• **PROBLEM**
Scan the records that follow, and whenever a line has the word "added", copy it.

(Stored data)
··········

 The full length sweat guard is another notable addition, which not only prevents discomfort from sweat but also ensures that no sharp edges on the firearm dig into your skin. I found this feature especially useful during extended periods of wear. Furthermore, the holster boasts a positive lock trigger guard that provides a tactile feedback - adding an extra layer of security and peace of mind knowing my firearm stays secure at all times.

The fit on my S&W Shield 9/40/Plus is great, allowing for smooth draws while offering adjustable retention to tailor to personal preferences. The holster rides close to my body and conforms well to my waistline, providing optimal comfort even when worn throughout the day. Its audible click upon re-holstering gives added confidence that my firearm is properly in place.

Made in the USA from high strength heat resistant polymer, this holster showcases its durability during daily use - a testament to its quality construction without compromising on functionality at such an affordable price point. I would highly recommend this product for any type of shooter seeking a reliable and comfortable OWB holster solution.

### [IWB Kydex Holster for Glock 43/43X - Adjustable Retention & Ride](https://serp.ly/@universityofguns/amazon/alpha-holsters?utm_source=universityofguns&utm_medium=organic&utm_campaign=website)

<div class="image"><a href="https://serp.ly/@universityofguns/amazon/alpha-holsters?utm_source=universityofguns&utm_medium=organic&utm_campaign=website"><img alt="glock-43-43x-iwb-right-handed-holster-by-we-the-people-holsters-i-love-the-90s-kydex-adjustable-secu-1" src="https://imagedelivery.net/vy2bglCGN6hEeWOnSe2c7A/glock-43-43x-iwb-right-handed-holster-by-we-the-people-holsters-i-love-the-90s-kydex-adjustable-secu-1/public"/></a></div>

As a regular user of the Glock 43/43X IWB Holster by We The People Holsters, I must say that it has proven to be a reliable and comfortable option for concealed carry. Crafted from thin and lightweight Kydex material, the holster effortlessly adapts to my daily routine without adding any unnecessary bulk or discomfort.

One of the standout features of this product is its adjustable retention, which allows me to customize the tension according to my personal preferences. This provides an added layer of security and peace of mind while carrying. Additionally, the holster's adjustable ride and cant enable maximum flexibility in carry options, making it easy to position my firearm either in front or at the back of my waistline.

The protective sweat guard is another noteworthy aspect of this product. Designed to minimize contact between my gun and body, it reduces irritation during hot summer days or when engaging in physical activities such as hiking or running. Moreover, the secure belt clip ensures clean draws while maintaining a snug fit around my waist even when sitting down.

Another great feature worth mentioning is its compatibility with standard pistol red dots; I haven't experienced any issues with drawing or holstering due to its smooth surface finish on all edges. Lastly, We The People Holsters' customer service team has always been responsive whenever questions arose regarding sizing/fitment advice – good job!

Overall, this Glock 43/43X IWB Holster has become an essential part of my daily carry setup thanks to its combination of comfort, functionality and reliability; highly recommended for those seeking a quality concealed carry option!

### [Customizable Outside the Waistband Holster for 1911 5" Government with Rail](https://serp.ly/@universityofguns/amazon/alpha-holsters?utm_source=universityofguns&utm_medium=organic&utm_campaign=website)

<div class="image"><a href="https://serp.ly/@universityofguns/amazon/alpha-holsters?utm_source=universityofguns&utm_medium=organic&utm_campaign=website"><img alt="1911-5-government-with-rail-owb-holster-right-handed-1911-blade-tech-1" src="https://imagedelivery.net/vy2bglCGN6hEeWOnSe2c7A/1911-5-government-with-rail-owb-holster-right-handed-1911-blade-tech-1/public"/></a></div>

··········

• **EXERCISE ANSWER**
The fit on my S&W Shield 9/40/Plus is great, allowing for smooth draws while offering adjustable retention to tailor to personal preferences. The holster rides close to my body and conforms well to my waistline, providing optimal comfort even when worn throughout the day. Its audible click upon re-holstering gives added confidence that my firearm is properly in place.
One of the standout features of this product is its adjustable retention, which allows me to customize the tension according to my personal preferences. This provides an added layer of security and peace of mind while carrying. Additionally, the holster's adjustable ride and cant enable maximum flexibility in carry options, making it easy to position my firearm either in front or at the back of my waistline.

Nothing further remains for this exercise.